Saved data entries
*** Begin section ***

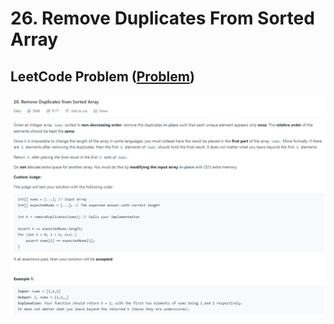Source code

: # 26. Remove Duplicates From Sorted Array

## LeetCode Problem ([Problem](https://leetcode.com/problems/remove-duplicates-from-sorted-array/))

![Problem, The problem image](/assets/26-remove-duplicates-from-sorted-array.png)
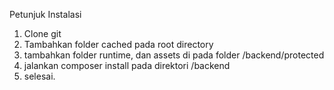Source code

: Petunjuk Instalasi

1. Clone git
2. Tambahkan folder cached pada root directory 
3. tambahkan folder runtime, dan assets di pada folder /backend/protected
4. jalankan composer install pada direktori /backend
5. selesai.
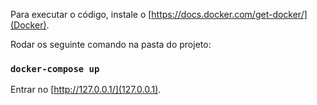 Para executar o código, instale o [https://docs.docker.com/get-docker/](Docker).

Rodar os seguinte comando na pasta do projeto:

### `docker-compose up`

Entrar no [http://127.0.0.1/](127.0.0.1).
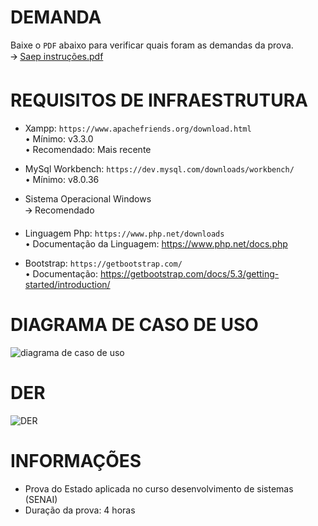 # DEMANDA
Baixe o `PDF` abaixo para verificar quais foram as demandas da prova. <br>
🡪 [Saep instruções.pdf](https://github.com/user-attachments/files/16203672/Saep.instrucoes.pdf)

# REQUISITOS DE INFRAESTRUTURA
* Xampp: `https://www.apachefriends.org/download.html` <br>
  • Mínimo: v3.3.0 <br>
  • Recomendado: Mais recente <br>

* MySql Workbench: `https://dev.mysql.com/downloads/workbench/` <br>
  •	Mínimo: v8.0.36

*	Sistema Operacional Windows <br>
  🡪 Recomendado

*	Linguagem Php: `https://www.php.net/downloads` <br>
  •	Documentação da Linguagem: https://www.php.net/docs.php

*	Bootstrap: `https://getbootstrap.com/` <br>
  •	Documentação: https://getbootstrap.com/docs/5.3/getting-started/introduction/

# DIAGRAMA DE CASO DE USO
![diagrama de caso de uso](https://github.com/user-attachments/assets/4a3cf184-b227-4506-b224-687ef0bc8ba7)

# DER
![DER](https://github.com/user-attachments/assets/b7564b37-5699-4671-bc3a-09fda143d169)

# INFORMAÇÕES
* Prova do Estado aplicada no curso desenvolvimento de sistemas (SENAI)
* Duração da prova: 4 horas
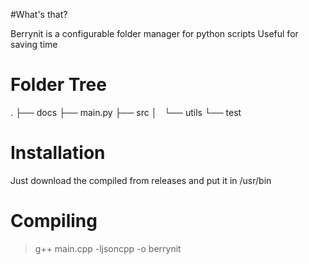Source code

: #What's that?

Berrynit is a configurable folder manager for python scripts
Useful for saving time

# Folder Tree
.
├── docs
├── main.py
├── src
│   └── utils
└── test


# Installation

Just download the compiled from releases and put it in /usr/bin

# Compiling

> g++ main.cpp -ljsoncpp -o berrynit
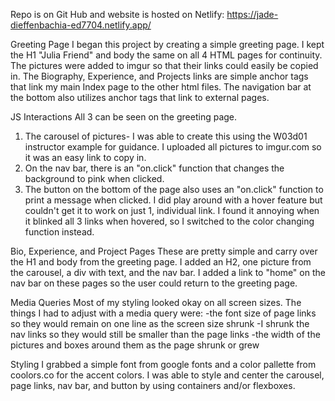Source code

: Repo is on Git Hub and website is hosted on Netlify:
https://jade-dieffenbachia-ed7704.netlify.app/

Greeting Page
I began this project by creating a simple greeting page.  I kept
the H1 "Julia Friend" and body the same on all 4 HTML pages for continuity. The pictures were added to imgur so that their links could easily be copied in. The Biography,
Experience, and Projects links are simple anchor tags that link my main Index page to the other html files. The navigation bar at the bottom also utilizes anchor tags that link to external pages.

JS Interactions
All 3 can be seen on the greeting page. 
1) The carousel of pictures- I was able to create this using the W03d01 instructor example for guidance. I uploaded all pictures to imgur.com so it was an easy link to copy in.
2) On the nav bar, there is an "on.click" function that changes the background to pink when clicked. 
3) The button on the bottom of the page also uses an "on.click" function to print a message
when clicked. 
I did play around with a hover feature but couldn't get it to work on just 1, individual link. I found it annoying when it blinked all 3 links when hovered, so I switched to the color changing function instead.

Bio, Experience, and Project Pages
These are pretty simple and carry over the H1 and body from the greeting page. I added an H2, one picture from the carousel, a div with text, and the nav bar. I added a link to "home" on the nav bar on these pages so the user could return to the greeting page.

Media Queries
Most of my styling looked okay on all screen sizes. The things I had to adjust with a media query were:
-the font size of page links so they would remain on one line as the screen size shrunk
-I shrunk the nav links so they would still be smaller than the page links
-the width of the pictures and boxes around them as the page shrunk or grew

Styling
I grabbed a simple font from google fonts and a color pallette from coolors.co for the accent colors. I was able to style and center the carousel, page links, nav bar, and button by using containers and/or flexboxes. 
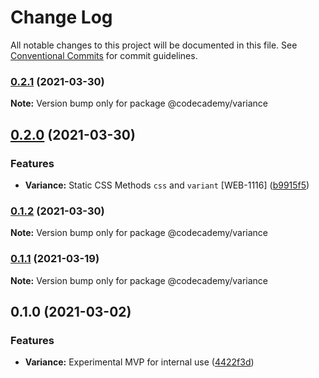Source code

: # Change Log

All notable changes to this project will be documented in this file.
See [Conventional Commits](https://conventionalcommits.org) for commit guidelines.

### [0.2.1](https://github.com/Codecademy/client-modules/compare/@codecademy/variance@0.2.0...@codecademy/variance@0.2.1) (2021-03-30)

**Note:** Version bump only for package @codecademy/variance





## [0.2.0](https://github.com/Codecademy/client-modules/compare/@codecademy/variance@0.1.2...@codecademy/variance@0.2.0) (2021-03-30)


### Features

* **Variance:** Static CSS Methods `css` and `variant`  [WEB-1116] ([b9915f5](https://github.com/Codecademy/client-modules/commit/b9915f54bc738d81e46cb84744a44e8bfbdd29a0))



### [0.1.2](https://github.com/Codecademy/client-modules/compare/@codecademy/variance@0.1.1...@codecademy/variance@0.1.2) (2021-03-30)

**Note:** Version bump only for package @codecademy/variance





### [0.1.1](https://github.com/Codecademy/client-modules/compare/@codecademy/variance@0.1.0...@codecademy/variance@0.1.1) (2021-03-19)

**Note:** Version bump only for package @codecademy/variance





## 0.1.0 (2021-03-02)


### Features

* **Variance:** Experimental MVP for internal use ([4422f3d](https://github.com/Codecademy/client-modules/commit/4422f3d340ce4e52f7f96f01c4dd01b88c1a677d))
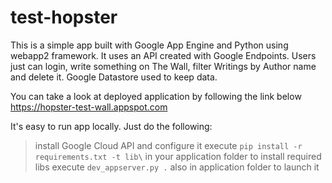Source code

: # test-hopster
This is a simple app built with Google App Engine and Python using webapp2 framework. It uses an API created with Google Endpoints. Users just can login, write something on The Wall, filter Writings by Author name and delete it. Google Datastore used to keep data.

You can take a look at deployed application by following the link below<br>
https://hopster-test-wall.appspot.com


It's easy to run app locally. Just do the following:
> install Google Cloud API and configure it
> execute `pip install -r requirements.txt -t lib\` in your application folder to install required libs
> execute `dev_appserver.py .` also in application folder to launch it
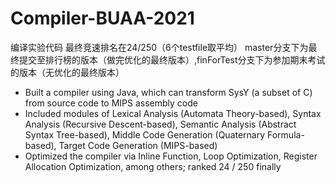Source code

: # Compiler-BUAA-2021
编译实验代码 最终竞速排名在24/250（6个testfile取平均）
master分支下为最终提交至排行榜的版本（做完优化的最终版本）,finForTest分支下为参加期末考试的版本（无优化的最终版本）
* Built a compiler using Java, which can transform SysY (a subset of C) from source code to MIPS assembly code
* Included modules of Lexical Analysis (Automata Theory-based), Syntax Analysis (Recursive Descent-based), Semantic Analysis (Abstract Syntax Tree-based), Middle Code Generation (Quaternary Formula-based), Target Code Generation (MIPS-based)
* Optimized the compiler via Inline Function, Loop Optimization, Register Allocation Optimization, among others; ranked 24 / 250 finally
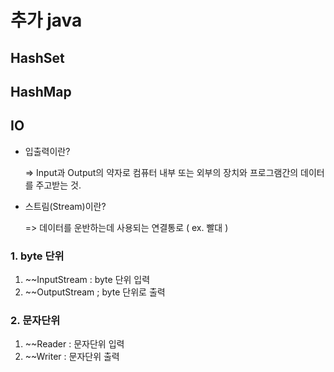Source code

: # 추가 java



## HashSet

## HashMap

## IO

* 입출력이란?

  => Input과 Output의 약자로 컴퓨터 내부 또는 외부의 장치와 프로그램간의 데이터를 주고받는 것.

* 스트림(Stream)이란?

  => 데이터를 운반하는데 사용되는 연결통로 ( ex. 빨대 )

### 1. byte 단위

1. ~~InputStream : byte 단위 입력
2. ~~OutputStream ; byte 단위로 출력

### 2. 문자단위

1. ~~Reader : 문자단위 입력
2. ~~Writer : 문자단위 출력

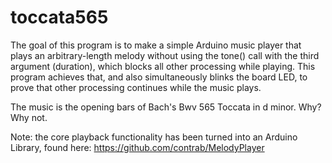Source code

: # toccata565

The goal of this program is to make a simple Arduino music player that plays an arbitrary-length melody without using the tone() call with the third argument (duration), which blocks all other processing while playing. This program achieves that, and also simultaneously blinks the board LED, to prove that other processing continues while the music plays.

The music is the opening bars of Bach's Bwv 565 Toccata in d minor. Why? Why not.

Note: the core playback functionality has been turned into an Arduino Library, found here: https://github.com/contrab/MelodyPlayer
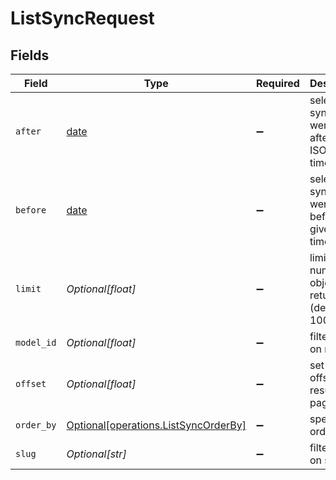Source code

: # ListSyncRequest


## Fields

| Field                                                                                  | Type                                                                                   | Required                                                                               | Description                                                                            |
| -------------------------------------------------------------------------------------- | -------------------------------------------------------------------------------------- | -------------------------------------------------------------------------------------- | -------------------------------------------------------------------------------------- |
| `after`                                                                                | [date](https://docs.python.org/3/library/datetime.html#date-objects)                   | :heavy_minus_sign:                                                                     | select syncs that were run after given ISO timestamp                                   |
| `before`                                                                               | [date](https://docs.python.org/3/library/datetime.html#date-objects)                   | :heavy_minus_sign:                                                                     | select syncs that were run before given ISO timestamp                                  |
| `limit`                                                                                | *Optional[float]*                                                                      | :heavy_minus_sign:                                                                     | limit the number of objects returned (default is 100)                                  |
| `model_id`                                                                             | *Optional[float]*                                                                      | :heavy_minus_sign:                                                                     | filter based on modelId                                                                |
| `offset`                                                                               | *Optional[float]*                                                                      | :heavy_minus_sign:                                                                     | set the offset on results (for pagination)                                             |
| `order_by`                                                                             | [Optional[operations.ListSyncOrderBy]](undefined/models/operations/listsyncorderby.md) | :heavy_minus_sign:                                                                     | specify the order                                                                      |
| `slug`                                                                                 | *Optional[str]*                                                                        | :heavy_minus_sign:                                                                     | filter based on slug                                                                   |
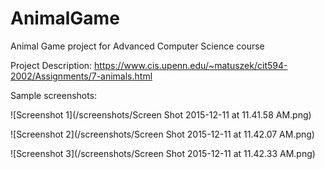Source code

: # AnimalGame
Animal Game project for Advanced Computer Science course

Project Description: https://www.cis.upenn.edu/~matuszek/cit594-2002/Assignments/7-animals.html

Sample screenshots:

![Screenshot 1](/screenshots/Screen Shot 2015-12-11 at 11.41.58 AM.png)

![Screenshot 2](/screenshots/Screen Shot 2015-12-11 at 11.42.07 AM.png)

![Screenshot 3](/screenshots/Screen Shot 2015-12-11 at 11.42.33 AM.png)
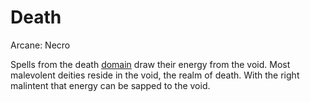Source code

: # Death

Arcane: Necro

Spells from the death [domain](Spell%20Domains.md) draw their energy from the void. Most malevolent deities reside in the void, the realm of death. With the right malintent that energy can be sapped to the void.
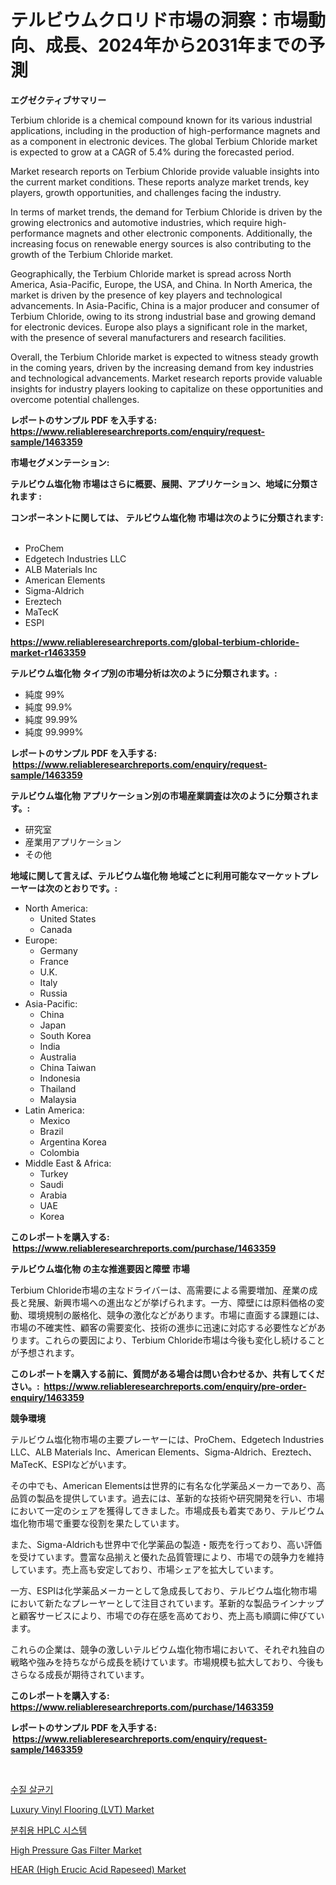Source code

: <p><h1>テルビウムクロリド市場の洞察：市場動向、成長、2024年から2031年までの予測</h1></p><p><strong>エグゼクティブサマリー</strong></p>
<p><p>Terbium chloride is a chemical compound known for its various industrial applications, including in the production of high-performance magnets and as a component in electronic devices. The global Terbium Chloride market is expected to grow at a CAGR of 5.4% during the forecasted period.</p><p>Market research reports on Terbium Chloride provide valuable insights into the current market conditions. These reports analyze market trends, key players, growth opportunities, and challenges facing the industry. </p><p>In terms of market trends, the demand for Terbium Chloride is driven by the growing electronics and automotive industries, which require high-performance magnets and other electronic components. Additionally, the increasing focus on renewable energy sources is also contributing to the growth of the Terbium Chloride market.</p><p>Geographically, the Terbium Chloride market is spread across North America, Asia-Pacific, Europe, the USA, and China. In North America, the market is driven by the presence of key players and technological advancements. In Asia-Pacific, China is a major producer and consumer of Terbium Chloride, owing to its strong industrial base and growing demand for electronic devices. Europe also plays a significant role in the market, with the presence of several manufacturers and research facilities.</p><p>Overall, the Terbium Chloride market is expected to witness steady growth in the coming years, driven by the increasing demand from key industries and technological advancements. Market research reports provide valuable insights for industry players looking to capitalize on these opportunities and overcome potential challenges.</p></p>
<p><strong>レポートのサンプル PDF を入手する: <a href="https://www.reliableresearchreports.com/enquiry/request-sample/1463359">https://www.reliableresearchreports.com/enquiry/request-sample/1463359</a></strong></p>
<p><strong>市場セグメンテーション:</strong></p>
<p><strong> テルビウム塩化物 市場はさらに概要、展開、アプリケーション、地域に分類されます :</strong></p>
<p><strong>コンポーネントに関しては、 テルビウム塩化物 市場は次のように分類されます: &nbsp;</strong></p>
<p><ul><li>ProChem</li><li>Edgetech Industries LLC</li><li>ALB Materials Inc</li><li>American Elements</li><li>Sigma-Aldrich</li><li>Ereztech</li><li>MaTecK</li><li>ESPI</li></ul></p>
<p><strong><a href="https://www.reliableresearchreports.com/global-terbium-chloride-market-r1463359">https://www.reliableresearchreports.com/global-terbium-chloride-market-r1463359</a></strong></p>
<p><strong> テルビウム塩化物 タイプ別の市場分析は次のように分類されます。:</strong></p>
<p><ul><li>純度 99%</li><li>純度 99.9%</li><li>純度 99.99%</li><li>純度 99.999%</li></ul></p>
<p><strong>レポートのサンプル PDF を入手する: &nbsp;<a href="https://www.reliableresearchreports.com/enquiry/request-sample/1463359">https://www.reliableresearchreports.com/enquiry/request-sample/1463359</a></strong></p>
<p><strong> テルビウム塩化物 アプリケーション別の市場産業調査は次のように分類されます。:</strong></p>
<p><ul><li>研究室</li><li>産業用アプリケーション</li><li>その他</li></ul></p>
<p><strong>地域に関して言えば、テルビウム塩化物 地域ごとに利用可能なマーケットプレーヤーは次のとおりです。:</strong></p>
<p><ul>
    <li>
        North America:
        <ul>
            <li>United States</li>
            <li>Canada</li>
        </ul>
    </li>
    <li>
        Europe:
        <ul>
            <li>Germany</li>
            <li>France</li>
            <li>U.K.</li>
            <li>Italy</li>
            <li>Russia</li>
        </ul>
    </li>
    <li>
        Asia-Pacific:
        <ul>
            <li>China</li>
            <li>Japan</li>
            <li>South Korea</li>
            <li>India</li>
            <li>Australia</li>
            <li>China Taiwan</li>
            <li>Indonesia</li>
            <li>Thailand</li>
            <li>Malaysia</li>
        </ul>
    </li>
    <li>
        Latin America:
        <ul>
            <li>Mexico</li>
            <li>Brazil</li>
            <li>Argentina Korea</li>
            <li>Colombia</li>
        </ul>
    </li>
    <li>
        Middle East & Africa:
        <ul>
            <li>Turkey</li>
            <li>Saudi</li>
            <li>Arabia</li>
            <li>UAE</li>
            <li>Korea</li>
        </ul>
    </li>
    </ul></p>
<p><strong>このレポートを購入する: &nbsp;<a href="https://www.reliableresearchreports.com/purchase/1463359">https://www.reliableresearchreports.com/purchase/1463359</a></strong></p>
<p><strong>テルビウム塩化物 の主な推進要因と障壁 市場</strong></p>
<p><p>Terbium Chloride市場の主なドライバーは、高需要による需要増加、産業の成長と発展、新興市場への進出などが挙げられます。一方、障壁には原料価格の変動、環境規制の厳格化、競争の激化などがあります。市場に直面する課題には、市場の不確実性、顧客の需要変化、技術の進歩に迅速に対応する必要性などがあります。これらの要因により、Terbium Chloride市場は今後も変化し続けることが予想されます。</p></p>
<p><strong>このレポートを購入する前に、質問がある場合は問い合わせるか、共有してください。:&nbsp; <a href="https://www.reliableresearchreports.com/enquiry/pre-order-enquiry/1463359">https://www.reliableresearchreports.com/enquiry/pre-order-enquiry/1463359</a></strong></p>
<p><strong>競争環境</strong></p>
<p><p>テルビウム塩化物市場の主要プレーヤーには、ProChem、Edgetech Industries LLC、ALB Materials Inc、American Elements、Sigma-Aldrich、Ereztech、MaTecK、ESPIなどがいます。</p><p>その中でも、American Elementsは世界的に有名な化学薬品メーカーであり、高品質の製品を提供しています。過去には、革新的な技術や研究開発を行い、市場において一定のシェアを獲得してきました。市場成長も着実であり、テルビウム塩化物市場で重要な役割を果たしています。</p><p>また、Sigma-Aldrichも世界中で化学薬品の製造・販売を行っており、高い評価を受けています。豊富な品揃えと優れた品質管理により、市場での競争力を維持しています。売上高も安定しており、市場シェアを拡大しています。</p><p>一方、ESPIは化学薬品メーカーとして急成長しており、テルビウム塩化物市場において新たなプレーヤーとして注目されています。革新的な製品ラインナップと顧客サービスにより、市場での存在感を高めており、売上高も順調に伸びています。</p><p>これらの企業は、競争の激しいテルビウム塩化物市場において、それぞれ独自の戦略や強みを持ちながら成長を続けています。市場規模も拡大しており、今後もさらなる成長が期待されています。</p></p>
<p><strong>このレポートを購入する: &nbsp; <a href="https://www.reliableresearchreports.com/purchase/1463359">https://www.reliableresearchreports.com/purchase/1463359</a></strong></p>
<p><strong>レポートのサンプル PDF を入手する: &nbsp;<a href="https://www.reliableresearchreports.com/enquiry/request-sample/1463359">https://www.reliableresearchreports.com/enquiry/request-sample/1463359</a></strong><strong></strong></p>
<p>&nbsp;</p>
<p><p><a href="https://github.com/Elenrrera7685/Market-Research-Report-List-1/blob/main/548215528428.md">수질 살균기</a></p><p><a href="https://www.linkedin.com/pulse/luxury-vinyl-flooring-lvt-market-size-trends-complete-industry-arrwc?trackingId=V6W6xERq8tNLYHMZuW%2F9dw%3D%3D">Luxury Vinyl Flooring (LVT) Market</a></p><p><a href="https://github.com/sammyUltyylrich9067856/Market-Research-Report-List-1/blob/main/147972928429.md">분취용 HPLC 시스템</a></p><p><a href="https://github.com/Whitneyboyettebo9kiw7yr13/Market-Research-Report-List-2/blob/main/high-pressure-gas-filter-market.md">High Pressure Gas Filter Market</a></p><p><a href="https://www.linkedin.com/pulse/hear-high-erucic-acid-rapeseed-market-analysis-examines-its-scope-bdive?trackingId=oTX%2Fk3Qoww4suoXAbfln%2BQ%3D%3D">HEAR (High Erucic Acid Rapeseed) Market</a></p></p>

*** End section ***

Action item -> A line counts if it includes the string "imgur". State how many such lines the entries have, with no other text.

Response for this exercise -> 2